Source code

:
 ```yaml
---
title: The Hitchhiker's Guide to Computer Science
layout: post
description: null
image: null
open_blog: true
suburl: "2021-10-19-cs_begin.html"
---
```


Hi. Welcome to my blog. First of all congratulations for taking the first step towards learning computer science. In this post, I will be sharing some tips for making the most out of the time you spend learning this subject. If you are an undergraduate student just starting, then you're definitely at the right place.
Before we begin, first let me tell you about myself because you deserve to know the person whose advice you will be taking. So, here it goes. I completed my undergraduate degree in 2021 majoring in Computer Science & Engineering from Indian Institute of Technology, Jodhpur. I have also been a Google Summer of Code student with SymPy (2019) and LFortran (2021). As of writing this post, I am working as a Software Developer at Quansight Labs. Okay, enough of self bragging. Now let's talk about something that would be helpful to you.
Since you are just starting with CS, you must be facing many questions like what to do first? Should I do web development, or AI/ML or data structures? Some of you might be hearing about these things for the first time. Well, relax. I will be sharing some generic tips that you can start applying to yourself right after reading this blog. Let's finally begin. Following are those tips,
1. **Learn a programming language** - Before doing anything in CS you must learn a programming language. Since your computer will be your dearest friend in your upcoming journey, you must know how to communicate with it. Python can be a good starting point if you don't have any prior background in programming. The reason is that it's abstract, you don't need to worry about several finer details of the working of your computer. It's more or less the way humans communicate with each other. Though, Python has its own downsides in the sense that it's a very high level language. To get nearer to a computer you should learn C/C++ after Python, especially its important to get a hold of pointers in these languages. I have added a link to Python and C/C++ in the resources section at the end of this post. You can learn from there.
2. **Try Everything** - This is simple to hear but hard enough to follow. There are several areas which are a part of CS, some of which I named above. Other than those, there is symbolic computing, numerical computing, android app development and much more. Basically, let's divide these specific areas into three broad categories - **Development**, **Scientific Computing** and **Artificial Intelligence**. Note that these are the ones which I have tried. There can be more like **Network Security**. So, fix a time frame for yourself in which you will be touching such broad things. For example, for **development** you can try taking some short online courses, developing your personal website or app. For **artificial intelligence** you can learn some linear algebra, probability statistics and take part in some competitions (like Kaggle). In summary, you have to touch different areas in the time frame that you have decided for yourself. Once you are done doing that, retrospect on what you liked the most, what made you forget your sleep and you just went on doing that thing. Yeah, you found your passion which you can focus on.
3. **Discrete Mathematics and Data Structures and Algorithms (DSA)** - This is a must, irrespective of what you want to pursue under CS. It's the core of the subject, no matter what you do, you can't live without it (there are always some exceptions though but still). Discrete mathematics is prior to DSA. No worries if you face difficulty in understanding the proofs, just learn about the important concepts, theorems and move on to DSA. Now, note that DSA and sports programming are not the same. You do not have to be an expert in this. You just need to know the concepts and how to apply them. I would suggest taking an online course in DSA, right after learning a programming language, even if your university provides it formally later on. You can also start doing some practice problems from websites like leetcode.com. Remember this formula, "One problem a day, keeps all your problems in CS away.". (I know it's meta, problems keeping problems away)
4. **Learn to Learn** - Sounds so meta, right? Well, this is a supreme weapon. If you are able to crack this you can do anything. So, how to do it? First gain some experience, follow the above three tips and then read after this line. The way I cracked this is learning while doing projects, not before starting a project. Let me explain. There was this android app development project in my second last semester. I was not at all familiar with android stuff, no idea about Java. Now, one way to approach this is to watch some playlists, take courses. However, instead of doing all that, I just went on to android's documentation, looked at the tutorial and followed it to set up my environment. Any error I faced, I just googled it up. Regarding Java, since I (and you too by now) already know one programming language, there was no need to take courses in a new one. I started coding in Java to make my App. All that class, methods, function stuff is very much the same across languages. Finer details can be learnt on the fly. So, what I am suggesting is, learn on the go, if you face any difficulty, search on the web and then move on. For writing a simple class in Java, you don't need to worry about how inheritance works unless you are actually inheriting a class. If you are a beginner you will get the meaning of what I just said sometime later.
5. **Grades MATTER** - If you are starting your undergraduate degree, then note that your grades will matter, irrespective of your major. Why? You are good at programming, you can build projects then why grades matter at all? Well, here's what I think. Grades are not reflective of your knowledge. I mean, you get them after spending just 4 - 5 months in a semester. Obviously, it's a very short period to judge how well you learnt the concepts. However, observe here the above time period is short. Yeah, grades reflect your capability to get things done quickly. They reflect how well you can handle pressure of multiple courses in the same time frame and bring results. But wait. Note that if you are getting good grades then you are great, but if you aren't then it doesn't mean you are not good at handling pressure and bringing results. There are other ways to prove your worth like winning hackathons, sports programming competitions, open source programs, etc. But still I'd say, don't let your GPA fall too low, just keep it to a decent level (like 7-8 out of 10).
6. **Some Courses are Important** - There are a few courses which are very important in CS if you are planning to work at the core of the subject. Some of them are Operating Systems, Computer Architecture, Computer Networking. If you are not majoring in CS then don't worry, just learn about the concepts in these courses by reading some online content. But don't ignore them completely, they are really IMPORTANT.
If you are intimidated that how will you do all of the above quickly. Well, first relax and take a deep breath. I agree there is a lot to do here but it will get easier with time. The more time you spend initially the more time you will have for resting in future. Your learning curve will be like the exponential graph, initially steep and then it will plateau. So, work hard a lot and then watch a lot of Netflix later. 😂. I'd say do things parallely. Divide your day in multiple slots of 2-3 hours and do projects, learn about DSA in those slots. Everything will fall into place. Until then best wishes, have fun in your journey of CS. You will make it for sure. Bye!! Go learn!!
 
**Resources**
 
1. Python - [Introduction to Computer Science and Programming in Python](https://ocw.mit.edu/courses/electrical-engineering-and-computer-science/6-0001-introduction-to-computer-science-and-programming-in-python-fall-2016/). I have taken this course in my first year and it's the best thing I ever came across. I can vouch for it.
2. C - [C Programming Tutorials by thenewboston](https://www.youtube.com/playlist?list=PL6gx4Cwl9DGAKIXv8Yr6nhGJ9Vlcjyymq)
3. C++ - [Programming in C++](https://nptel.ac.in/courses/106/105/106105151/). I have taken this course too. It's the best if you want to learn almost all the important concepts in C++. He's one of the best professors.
- - - - -
- _Directions for this task_
Generate an exact reproduction of all entries.

- _Task result_
Source code

:
 ```yaml
---
title: The Hitchhiker's Guide to Computer Science
layout: post
description: null
image: null
open_blog: true
suburl: "2021-10-19-cs_begin.html"
---
```


Hi. Welcome to my blog. First of all congratulations for taking the first step towards learning computer science. In this post, I will be sharing some tips for making the most out of the time you spend learning this subject. If you are an undergraduate student just starting, then you're definitely at the right place.
Before we begin, first let me tell you about myself because you deserve to know the person whose advice you will be taking. So, here it goes. I completed my undergraduate degree in 2021 majoring in Computer Science & Engineering from Indian Institute of Technology, Jodhpur. I have also been a Google Summer of Code student with SymPy (2019) and LFortran (2021). As of writing this post, I am working as a Software Developer at Quansight Labs. Okay, enough of self bragging. Now let's talk about something that would be helpful to you.
Since you are just starting with CS, you must be facing many questions like what to do first? Should I do web development, or AI/ML or data structures? Some of you might be hearing about these things for the first time. Well, relax. I will be sharing some generic tips that you can start applying to yourself right after reading this blog. Let's finally begin. Following are those tips,
1. **Learn a programming language** - Before doing anything in CS you must learn a programming language. Since your computer will be your dearest friend in your upcoming journey, you must know how to communicate with it. Python can be a good starting point if you don't have any prior background in programming. The reason is that it's abstract, you don't need to worry about several finer details of the working of your computer. It's more or less the way humans communicate with each other. Though, Python has its own downsides in the sense that it's a very high level language. To get nearer to a computer you should learn C/C++ after Python, especially its important to get a hold of pointers in these languages. I have added a link to Python and C/C++ in the resources section at the end of this post. You can learn from there.
2. **Try Everything** - This is simple to hear but hard enough to follow. There are several areas which are a part of CS, some of which I named above. Other than those, there is symbolic computing, numerical computing, android app development and much more. Basically, let's divide these specific areas into three broad categories - **Development**, **Scientific Computing** and **Artificial Intelligence**. Note that these are the ones which I have tried. There can be more like **Network Security**. So, fix a time frame for yourself in which you will be touching such broad things. For example, for **development** you can try taking some short online courses, developing your personal website or app. For **artificial intelligence** you can learn some linear algebra, probability statistics and take part in some competitions (like Kaggle). In summary, you have to touch different areas in the time frame that you have decided for yourself. Once you are done doing that, retrospect on what you liked the most, what made you forget your sleep and you just went on doing that thing. Yeah, you found your passion which you can focus on.
3. **Discrete Mathematics and Data Structures and Algorithms (DSA)** - This is a must, irrespective of what you want to pursue under CS. It's the core of the subject, no matter what you do, you can't live without it (there are always some exceptions though but still). Discrete mathematics is prior to DSA. No worries if you face difficulty in understanding the proofs, just learn about the important concepts, theorems and move on to DSA. Now, note that DSA and sports programming are not the same. You do not have to be an expert in this. You just need to know the concepts and how to apply them. I would suggest taking an online course in DSA, right after learning a programming language, even if your university provides it formally later on. You can also start doing some practice problems from websites like leetcode.com. Remember this formula, "One problem a day, keeps all your problems in CS away.". (I know it's meta, problems keeping problems away)
4. **Learn to Learn** - Sounds so meta, right? Well, this is a supreme weapon. If you are able to crack this you can do anything. So, how to do it? First gain some experience, follow the above three tips and then read after this line. The way I cracked this is learning while doing projects, not before starting a project. Let me explain. There was this android app development project in my second last semester. I was not at all familiar with android stuff, no idea about Java. Now, one way to approach this is to watch some playlists, take courses. However, instead of doing all that, I just went on to android's documentation, looked at the tutorial and followed it to set up my environment. Any error I faced, I just googled it up. Regarding Java, since I (and you too by now) already know one programming language, there was no need to take courses in a new one. I started coding in Java to make my App. All that class, methods, function stuff is very much the same across languages. Finer details can be learnt on the fly. So, what I am suggesting is, learn on the go, if you face any difficulty, search on the web and then move on. For writing a simple class in Java, you don't need to worry about how inheritance works unless you are actually inheriting a class. If you are a beginner you will get the meaning of what I just said sometime later.
5. **Grades MATTER** - If you are starting your undergraduate degree, then note that your grades will matter, irrespective of your major. Why? You are good at programming, you can build projects then why grades matter at all? Well, here's what I think. Grades are not reflective of your knowledge. I mean, you get them after spending just 4 - 5 months in a semester. Obviously, it's a very short period to judge how well you learnt the concepts. However, observe here the above time period is short. Yeah, grades reflect your capability to get things done quickly. They reflect how well you can handle pressure of multiple courses in the same time frame and bring results. But wait. Note that if you are getting good grades then you are great, but if you aren't then it doesn't mean you are not good at handling pressure and bringing results. There are other ways to prove your worth like winning hackathons, sports programming competitions, open source programs, etc. But still I'd say, don't let your GPA fall too low, just keep it to a decent level (like 7-8 out of 10).
6. **Some Courses are Important** - There are a few courses which are very important in CS if you are planning to work at the core of the subject. Some of them are Operating Systems, Computer Architecture, Computer Networking. If you are not majoring in CS then don't worry, just learn about the concepts in these courses by reading some online content. But don't ignore them completely, they are really IMPORTANT.
If you are intimidated that how will you do all of the above quickly. Well, first relax and take a deep breath. I agree there is a lot to do here but it will get easier with time. The more time you spend initially the more time you will have for resting in future. Your learning curve will be like the exponential graph, initially steep and then it will plateau. So, work hard a lot and then watch a lot of Netflix later. 😂. I'd say do things parallely. Divide your day in multiple slots of 2-3 hours and do projects, learn about DSA in those slots. Everything will fall into place. Until then best wishes, have fun in your journey of CS. You will make it for sure. Bye!! Go learn!!
 
**Resources**
 
1. Python - [Introduction to Computer Science and Programming in Python](https://ocw.mit.edu/courses/electrical-engineering-and-computer-science/6-0001-introduction-to-computer-science-and-programming-in-python-fall-2016/). I have taken this course in my first year and it's the best thing I ever came across. I can vouch for it.
2. C - [C Programming Tutorials by thenewboston](https://www.youtube.com/playlist?list=PL6gx4Cwl9DGAKIXv8Yr6nhGJ9Vlcjyymq)
3. C++ - [Programming in C++](https://nptel.ac.in/courses/106/105/106105151/). I have taken this course too. It's the best if you want to learn almost all the important concepts in C++. He's one of the best professors.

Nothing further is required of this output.